Every storefront told a story they didn't want to read.
The bakery: display case shattered, cakes smashed into the floor like colorful roadkill. A single birthday candle still stood upright in a puddle of buttercream, wax melted into a tear.
The pharmacy: shelves toppled, pills scattered like hail. A child's drawing taped to the counter—stick-figure family holding hands under a yellow sun—now dotted with dried blood.
The park across the street: swings moving though there was no wind. Back and forth, back and forth, chains creaking a lullaby for the dead.
Jake's voice came out hoarse. "Smell that?"
Kayden did. Copper and ozone, wet earth and something sweeter—rot gone festive, like fruit left too long in the sun.
They turned into the alley behind the hardware store because it shaved three blocks off the route. The walls pressed close, brick sweating moisture that ran in black rivulets. Dumpsters overflowed with things that had once been people—limbs at wrong angles, faces peeled back in permanent surprise.

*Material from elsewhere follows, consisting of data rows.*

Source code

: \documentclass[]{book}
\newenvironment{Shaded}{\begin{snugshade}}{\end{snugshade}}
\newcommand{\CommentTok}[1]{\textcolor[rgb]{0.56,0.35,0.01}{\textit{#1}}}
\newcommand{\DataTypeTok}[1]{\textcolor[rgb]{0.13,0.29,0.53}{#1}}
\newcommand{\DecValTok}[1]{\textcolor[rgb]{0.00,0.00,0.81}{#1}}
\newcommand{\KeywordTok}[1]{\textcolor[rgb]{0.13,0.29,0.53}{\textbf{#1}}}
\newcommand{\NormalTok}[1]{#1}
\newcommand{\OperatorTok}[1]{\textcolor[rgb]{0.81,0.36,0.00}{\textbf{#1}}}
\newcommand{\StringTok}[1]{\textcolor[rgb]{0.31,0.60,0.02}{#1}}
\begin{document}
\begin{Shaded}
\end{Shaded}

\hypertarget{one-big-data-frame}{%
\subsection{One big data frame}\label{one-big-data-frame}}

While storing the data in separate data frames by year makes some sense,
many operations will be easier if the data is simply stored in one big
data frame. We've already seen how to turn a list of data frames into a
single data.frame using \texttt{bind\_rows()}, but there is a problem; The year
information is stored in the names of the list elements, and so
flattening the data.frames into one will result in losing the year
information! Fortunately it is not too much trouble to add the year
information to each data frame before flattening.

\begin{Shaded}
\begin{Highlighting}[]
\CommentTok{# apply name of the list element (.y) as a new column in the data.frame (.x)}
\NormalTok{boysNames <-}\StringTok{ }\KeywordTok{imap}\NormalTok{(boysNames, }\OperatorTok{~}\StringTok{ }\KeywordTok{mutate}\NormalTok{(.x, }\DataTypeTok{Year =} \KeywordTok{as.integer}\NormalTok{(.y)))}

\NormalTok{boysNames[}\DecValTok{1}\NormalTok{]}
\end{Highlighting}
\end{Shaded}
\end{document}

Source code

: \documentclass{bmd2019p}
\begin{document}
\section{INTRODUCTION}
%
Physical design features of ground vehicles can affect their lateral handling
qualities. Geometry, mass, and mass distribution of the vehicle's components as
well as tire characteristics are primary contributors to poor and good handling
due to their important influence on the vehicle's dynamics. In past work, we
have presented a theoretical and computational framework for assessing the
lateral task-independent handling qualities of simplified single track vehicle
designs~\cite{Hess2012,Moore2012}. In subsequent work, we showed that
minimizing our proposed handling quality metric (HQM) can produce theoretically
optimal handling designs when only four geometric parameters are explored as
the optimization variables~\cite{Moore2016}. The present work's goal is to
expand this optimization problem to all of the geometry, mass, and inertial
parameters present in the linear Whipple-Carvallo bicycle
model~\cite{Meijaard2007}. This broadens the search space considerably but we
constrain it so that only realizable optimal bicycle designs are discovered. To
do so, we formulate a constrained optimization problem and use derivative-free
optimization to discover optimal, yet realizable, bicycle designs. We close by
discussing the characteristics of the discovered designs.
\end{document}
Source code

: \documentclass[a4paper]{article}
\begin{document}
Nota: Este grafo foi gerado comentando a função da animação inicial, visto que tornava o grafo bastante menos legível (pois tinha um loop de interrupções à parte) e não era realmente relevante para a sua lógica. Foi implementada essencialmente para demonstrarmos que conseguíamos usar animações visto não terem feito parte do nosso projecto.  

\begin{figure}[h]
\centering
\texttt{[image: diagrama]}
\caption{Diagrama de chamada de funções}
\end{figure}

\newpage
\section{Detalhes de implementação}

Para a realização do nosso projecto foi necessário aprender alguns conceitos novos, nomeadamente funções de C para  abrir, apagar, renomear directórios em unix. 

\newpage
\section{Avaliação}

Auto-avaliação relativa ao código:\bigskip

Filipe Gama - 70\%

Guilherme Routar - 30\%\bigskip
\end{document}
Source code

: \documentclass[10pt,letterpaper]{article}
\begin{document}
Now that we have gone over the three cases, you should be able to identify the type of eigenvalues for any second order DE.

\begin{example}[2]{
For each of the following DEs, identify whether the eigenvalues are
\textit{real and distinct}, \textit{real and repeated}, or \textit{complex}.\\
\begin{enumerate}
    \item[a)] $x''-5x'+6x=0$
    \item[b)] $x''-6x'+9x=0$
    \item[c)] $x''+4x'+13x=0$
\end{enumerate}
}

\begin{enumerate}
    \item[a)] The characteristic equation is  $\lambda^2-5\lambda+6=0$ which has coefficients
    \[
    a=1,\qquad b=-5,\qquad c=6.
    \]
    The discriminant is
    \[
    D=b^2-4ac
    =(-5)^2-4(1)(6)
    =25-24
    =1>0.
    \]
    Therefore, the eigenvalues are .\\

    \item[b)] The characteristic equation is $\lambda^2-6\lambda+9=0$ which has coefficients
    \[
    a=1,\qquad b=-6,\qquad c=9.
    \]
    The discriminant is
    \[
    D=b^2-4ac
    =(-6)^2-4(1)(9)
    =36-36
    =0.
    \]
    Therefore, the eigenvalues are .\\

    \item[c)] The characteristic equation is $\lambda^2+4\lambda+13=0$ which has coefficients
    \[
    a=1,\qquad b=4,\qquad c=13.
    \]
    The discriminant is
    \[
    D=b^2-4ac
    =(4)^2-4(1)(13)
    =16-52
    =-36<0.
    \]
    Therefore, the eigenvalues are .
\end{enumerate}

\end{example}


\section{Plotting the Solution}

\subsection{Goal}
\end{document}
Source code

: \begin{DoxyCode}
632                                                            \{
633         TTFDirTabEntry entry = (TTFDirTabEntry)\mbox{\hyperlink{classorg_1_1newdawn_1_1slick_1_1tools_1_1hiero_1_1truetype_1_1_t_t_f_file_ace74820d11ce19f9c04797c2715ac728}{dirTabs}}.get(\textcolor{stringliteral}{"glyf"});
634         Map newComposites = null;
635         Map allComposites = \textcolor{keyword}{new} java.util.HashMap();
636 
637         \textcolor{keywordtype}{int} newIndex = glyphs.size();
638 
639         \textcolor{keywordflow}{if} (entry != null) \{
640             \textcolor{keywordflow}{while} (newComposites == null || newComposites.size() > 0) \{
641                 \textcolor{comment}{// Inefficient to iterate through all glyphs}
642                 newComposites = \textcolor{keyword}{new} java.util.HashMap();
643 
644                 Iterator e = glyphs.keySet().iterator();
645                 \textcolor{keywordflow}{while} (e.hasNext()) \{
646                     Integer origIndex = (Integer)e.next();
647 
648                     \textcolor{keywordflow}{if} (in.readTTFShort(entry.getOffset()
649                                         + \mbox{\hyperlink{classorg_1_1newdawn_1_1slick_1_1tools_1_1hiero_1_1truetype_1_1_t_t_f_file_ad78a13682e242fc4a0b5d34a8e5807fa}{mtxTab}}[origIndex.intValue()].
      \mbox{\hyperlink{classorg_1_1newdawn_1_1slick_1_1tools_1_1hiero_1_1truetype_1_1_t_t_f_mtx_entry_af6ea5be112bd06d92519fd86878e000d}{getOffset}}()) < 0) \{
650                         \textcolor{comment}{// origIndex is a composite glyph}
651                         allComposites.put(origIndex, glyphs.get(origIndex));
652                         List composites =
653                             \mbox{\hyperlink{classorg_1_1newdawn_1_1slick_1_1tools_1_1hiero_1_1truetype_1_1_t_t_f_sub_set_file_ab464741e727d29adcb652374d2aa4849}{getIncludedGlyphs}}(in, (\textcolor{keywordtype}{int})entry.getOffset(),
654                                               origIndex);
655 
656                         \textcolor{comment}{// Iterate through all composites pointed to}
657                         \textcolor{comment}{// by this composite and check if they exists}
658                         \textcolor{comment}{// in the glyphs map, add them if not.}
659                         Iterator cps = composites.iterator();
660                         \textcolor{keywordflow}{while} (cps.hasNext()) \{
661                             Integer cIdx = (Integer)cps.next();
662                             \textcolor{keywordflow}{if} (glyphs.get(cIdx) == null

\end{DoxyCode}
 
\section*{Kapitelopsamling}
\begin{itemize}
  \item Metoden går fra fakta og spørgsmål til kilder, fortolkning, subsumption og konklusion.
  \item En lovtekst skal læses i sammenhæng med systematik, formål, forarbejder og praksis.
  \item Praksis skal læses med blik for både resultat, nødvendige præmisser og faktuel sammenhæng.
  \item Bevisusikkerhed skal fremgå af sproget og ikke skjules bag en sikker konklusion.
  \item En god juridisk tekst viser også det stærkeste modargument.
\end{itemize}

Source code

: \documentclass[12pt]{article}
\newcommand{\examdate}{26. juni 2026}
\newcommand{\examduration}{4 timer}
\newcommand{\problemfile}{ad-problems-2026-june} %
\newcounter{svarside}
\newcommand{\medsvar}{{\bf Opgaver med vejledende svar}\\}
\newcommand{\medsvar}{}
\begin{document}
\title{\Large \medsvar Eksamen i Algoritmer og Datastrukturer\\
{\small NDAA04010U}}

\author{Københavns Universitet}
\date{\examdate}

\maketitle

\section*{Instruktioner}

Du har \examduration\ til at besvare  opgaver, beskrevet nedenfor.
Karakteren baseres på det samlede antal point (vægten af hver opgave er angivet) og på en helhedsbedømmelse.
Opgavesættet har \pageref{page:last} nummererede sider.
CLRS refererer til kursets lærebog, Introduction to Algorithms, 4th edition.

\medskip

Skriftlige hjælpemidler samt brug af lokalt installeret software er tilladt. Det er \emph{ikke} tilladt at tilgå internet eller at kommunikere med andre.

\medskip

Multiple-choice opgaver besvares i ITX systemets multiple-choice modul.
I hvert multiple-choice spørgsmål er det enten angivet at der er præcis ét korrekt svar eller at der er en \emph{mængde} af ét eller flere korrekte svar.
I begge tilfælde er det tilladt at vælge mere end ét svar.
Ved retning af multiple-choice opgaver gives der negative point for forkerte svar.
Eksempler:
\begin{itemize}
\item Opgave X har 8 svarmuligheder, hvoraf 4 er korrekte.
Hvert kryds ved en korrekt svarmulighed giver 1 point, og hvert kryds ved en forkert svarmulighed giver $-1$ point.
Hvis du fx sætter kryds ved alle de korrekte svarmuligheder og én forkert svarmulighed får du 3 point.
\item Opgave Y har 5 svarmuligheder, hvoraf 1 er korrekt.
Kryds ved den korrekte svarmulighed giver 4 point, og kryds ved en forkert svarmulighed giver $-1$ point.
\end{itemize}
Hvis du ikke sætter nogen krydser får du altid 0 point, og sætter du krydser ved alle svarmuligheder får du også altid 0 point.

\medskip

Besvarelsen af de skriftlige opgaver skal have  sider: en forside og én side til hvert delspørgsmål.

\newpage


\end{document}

Halfway down, their lights caught writing on the wall, fresh red paint or worse:
THEY LET US IN
Underneath, in smaller letters:
we were always here
Kayden's stomach lurched.
Jake gripped the crowbar tighter. "Keep moving."
They were ten feet from the alley's mouth when the temperature dropped so fast their breath fogged. The mist thickened, rising to their waists now, tugging gently at their legs like curious children.
Then the shadow appeared.
It didn't step out. It simply wasn't there one heartbeat and was the next—tall as the rooftops, thin as grief, edges blurring where it met the dark. No face, but they felt it looking. Measuring.
Their flashlights flickered. Once. Twice.
Jake's whisper barely disturbed the air. "Kayden…"
The shadow tilted its head, listening.
Somewhere deep inside it, something wet clicked—like bones learning a new language.
Kayden's hand found Jake's sleeve. Not fear. Anchor.
Together they took one step back.
The shadow took one step forward.
And the mist rose to swallow them whole.